# WHAT YOU ARE ASKED TO DO
Starting from the first line below, count every line holding the word "readcb", then state the total alone.

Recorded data
-------

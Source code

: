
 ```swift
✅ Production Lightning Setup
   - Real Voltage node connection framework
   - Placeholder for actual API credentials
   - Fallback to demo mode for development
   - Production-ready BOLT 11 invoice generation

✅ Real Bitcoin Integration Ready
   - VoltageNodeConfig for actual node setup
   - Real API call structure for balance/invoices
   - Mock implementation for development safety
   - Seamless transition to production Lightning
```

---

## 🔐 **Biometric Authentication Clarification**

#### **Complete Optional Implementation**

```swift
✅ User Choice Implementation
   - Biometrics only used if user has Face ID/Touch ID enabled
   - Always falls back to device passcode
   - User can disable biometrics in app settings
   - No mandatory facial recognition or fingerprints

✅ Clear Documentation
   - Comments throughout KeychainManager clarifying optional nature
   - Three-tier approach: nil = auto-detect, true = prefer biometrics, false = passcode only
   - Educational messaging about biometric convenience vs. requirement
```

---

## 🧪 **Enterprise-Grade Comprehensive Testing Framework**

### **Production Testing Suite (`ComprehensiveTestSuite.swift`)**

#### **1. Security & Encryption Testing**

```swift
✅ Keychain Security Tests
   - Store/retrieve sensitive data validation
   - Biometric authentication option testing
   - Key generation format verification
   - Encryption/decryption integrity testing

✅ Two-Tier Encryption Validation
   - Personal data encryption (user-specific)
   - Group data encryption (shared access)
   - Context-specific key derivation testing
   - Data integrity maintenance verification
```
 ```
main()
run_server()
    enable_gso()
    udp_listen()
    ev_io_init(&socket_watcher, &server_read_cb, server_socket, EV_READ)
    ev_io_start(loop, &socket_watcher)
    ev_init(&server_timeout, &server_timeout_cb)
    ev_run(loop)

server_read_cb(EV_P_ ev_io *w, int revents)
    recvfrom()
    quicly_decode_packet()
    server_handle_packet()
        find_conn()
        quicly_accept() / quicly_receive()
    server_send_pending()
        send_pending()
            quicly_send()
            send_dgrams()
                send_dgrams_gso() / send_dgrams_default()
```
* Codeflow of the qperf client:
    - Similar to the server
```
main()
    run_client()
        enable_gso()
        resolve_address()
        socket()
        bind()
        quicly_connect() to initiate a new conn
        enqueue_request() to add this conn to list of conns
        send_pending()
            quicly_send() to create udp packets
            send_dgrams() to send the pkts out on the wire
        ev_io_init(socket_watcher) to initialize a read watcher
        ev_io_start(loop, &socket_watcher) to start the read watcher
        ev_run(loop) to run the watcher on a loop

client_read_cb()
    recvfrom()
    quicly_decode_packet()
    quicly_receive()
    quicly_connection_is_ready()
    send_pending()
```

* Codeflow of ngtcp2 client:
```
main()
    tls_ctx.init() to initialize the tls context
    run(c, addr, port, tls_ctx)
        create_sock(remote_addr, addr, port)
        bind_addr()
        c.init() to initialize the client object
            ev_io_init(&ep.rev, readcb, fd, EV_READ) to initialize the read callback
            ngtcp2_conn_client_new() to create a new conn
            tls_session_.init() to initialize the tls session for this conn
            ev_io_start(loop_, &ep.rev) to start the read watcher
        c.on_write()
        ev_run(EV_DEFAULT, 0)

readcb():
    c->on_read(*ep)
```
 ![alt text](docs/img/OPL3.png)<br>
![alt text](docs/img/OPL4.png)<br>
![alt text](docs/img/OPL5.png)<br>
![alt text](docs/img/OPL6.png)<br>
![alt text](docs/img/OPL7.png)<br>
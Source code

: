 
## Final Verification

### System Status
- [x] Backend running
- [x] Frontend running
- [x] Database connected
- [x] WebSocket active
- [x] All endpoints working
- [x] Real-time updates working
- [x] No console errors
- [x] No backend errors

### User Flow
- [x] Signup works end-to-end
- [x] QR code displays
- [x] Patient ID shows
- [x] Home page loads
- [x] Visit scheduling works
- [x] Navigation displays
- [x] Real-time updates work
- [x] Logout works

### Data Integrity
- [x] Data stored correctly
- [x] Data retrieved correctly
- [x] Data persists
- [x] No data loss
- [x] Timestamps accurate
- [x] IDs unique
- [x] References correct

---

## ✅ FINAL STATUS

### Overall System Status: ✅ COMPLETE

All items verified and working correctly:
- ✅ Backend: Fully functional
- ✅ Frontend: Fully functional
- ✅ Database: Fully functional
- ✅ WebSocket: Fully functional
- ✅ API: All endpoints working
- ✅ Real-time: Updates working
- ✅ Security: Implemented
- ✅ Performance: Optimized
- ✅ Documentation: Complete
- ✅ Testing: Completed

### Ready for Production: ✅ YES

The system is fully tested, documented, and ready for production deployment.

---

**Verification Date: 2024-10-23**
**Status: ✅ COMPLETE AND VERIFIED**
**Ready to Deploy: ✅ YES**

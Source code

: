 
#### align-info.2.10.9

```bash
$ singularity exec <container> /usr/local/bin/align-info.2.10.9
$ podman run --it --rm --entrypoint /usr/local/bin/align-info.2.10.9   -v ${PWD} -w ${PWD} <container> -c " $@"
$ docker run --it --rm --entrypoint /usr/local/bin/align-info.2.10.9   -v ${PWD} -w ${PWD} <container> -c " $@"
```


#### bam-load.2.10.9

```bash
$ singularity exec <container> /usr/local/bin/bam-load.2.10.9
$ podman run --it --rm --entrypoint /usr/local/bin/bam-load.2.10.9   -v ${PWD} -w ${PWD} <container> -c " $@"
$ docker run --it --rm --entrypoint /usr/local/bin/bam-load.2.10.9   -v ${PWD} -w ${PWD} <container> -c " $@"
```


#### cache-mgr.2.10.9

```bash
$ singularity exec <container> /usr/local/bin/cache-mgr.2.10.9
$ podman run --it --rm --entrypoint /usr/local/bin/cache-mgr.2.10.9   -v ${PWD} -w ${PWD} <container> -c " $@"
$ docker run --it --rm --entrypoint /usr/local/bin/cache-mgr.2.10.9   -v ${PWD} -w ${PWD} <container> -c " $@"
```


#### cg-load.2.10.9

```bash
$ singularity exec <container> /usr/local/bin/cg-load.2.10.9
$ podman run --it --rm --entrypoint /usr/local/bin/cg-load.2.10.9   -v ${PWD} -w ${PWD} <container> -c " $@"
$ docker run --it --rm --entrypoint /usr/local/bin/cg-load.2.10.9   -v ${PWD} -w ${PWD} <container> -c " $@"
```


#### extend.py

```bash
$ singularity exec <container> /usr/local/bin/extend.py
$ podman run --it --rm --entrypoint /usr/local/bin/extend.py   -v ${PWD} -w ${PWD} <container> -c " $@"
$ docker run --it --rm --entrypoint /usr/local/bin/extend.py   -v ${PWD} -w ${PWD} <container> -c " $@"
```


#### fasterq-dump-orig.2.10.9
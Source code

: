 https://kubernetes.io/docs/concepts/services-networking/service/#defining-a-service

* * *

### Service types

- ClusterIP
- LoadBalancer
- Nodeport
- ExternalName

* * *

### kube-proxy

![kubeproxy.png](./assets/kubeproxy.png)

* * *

-------

# RESPONSE AREA
2